The message applies not only to the Indian, but to the giant frog that appears to be holding up the back corner of the house. And the larger-than-life bald eagle perched in the front yard, the little white bear looking up from the floor and the vultures that stare at you as you walk through the home.
"I've been criticized for not parting with them," Moberly said while standing in a room crowded with his wood creations
- mermaids, a pirate, a wild boar impaled by a bloody arrow, a raccoon flattened in the middle by a tire track and more. "Some people have come in and claimed I'm selfish because I've got all these treasures and I won't share them."
But anyone who calls him selfish just doesn't know Moberly, a 75-year-old retired insurance adjuster. He welcomes tourists into his home and yard, a virtual folk art museum crammed with the colorful, eye-catching pieces, and his work livens up this entire lost-in-time town on the Florida Panhandle.
"Mr. Ed's a giver," said Ann Sizemore, the local librarian who works among a wooden toucan, pelican, giant green frog and anhinga (a large seabird) carved by Moberly. "We're blessed to have his work in here ... Lots of times a library is dull, but we're not dull here."
Moberly doesn't have any art training and didn't start carving until he moved 10 years ago to Apalachicola, about 80 miles southwest of Tallahassee. "It's what you do when you don't have anything better to do," he said of the hobby.
"When I first started I sold three fish for $400 and then I realized that was a mistake. I shouldn't have done it. I didn't want to do anything but keep this as a hobby," Moberly said. "That was my first and last sale."
He explains some of the reasons he doesn't sell the works - he would rather carve what inspires him than what other people order up, he doesn't want people to come back and complain if the wood has termites
- but after talking to him for a while it becomes clear that each piece means something to him personally.
"When I first did a human face, it was sort of a little godlike feeling," he said with a chuckle. "You know, like all of a sudden this wood is looking back at me and it looks human. It's like having a hand in creation. I kind of enjoyed that."
And when he does see his work around this town of under 3,000 that's best known for oysters and shrimp, it fills him with a good feeling.
"It's an ego trip and I need that because you get down in the dumps. I've had some depression and had to take some medicine for it and different things. It's a nice feeling to know that something I made is standing there and you'll see tourists taking pictures of it," he said.
One piece that's popular with tourists is a towering mermaid under an umbrella outside The Tin Shed, a nautical antiques store.
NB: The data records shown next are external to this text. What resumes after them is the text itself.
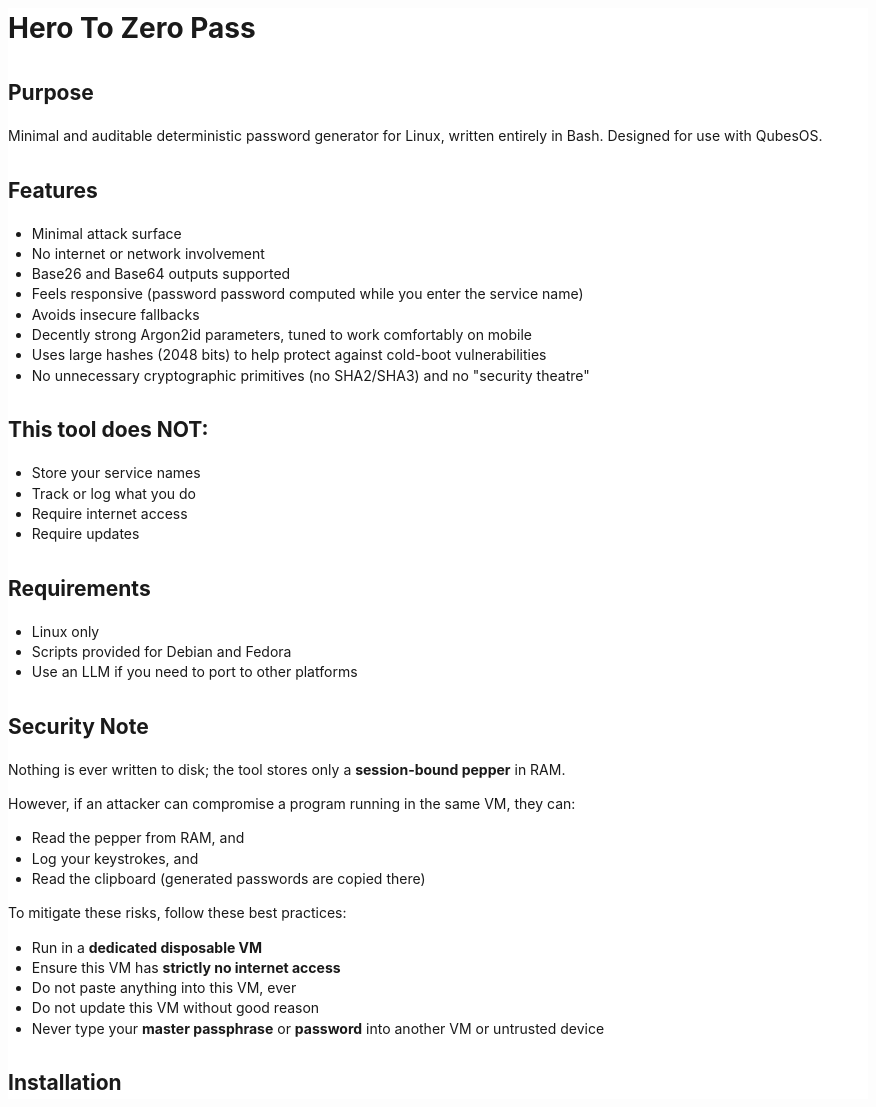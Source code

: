 # Hero To Zero Pass

## Purpose

Minimal and auditable deterministic password generator for Linux, written entirely in Bash. Designed for use with QubesOS.

## Features

- Minimal attack surface  
- No internet or network involvement  
- Base26 and Base64 outputs supported
- Feels responsive (password password computed while you enter the service name)
- Avoids insecure fallbacks
- Decently strong Argon2id parameters, tuned to work comfortably on mobile
- Uses large hashes (2048 bits) to help protect against cold-boot vulnerabilities
- No unnecessary cryptographic primitives (no SHA2/SHA3) and no "security theatre"  

## This tool does NOT:

- Store your service names  
- Track or log what you do  
- Require internet access  
- Require updates

## Requirements

- Linux only  
- Scripts provided for Debian and Fedora  
- Use an LLM if you need to port to other platforms

## Security Note

Nothing is ever written to disk; the tool stores only a **session-bound pepper** in RAM.

However, if an attacker can compromise a program running in the same VM, they can:  
- Read the pepper from RAM, and
- Log your keystrokes, and
- Read the clipboard (generated passwords are copied there)

To mitigate these risks, follow these best practices:
- Run in a **dedicated disposable VM**  
- Ensure this VM has **strictly no internet access**  
- Do not paste anything into this VM, ever  
- Do not update this VM without good reason  
- Never type your **master passphrase** or **password** into another VM or untrusted device

## Installation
"Everybody wants to buy it. Everybody wants to buy everything he's got," said owner Harry Arnold, who appreciates the treasure Moberly gave him. "Good Lord, I'd hate to think of what something like that would cost. I don't even know where I'd start to price his stuff."
While the pieces around town are impressive, Arnold quickly recommended going to Moberly's house.
"That's a real museum in wood art. Every room, every wall, everywhere," he said.